_Prompt_.
Every entry below should be printed exactly, without its images.

++++ Extracted material ++++

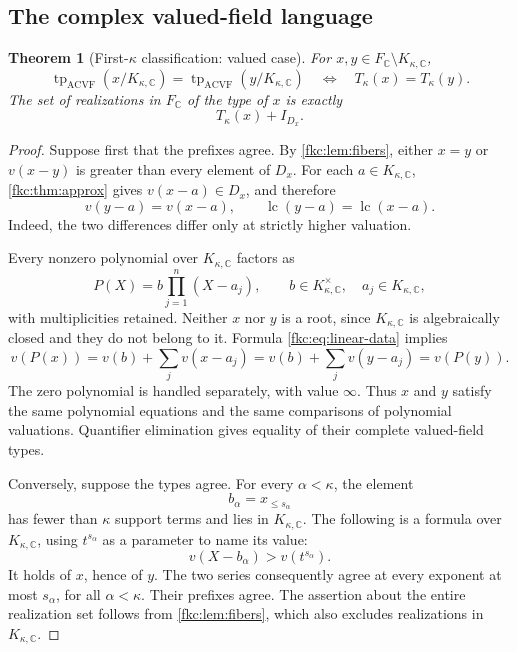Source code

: \documentclass[11pt,letterpaper]{article}
\numberwithin{equation}{section}
\newtheorem{theorem}{Theorem}[section]
\theoremstyle{definition}
\theoremstyle{remark}
\newcommand{\C}{\mathbb C}
\newcommand{\tp}{\operatorname{tp}}
\newcommand{\lc}{\operatorname{lc}}
\newcommand{\ACVF}{\mathrm{ACVF}}
\newcommand{\KC}{K_{\kappa,\C}}
\newcommand{\FC}{F_{\C}}
\begin{document}
\subsection{The complex valued-field language}
\begin{theorem}[First-$\kappa$ classification: valued case]\label{fkc:thm:valued-type}
For $x,y\in\FC\setminus\KC$,
\begin{equation}\label{fkc:eq:valued-type}
 \tp_{\ACVF}(x/\KC)=\tp_{\ACVF}(y/\KC)
 \quad\Longleftrightarrow\quad T_\kappa(x)=T_\kappa(y).
\end{equation}
The set of realizations in $\FC$ of the type of $x$ is exactly
\[
 T_\kappa(x)+I_{D_x}.
\]
\end{theorem}
\begin{proof}
Suppose first that the prefixes agree. By \cref{fkc:lem:fibers}, either $x=y$ or $v(x-y)$ is greater than every element of $D_x$. For each $a\in\KC$, \cref{fkc:thm:approx} gives $v(x-a)\in D_x$, and therefore
\begin{equation}\label{fkc:eq:linear-data}
 v(y-a)=v(x-a),\qquad \lc(y-a)=\lc(x-a).
\end{equation}
Indeed, the two differences differ only at strictly higher valuation.

Every nonzero polynomial over $\KC$ factors as
\[
 P(X)=b\prod_{j=1}^{n}(X-a_j),\qquad b\in\KC^\times,\quad a_j\in\KC,
\]
with multiplicities retained. Neither $x$ nor $y$ is a root, since $\KC$ is algebraically closed and they do not belong to it. Formula \eqref{fkc:eq:linear-data} implies
\[
 v(P(x))=v(b)+\sum_j v(x-a_j)
         =v(b)+\sum_j v(y-a_j)=v(P(y)).
\]
The zero polynomial is handled separately, with value $\infty$. Thus $x$ and $y$ satisfy the same polynomial equations and the same comparisons of polynomial valuations. Quantifier elimination gives equality of their complete valued-field types.

Conversely, suppose the types agree. For every $\alpha<\kappa$, the element
\[
 b_\alpha=x_{\le s_\alpha}
\]
has fewer than $\kappa$ support terms and lies in $\KC$. The following is a formula over $\KC$, using $t^{s_\alpha}$ as a parameter to name its value:
\begin{equation}\label{fkc:eq:prefix-formula}
 v(X-b_\alpha)>v(t^{s_\alpha}).
\end{equation}
It holds of $x$, hence of $y$. The two series consequently agree at every exponent at most $s_\alpha$, for all $\alpha<\kappa$. Their prefixes agree. The assertion about the entire realization set follows from \cref{fkc:lem:fibers}, which also excludes realizations in $\KC$.
\end{proof}
\end{document}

++++

_Solution for this task_.
Source code

: \documentclass[11pt,letterpaper]{article}
\numberwithin{equation}{section}
\newtheorem{theorem}{Theorem}[section]
\theoremstyle{definition}
\theoremstyle{remark}
\newcommand{\C}{\mathbb C}
\newcommand{\tp}{\operatorname{tp}}
\newcommand{\lc}{\operatorname{lc}}
\newcommand{\ACVF}{\mathrm{ACVF}}
\newcommand{\KC}{K_{\kappa,\C}}
\newcommand{\FC}{F_{\C}}
\begin{document}
\subsection{The complex valued-field language}
\begin{theorem}[First-$\kappa$ classification: valued case]\label{fkc:thm:valued-type}
For $x,y\in\FC\setminus\KC$,
\begin{equation}\label{fkc:eq:valued-type}
 \tp_{\ACVF}(x/\KC)=\tp_{\ACVF}(y/\KC)
 \quad\Longleftrightarrow\quad T_\kappa(x)=T_\kappa(y).
\end{equation}
The set of realizations in $\FC$ of the type of $x$ is exactly
\[
 T_\kappa(x)+I_{D_x}.
\]
\end{theorem}
\begin{proof}
Suppose first that the prefixes agree. By \cref{fkc:lem:fibers}, either $x=y$ or $v(x-y)$ is greater than every element of $D_x$. For each $a\in\KC$, \cref{fkc:thm:approx} gives $v(x-a)\in D_x$, and therefore
\begin{equation}\label{fkc:eq:linear-data}
 v(y-a)=v(x-a),\qquad \lc(y-a)=\lc(x-a).
\end{equation}
Indeed, the two differences differ only at strictly higher valuation.

Every nonzero polynomial over $\KC$ factors as
\[
 P(X)=b\prod_{j=1}^{n}(X-a_j),\qquad b\in\KC^\times,\quad a_j\in\KC,
\]
with multiplicities retained. Neither $x$ nor $y$ is a root, since $\KC$ is algebraically closed and they do not belong to it. Formula \eqref{fkc:eq:linear-data} implies
\[
 v(P(x))=v(b)+\sum_j v(x-a_j)
         =v(b)+\sum_j v(y-a_j)=v(P(y)).
\]
The zero polynomial is handled separately, with value $\infty$. Thus $x$ and $y$ satisfy the same polynomial equations and the same comparisons of polynomial valuations. Quantifier elimination gives equality of their complete valued-field types.

Conversely, suppose the types agree. For every $\alpha<\kappa$, the element
\[
 b_\alpha=x_{\le s_\alpha}
\]
has fewer than $\kappa$ support terms and lies in $\KC$. The following is a formula over $\KC$, using $t^{s_\alpha}$ as a parameter to name its value:
\begin{equation}\label{fkc:eq:prefix-formula}
 v(X-b_\alpha)>v(t^{s_\alpha}).
\end{equation}
It holds of $x$, hence of $y$. The two series consequently agree at every exponent at most $s_\alpha$, for all $\alpha<\kappa$. Their prefixes agree. The assertion about the entire realization set follows from \cref{fkc:lem:fibers}, which also excludes realizations in $\KC$.
\end{proof}
\end{document}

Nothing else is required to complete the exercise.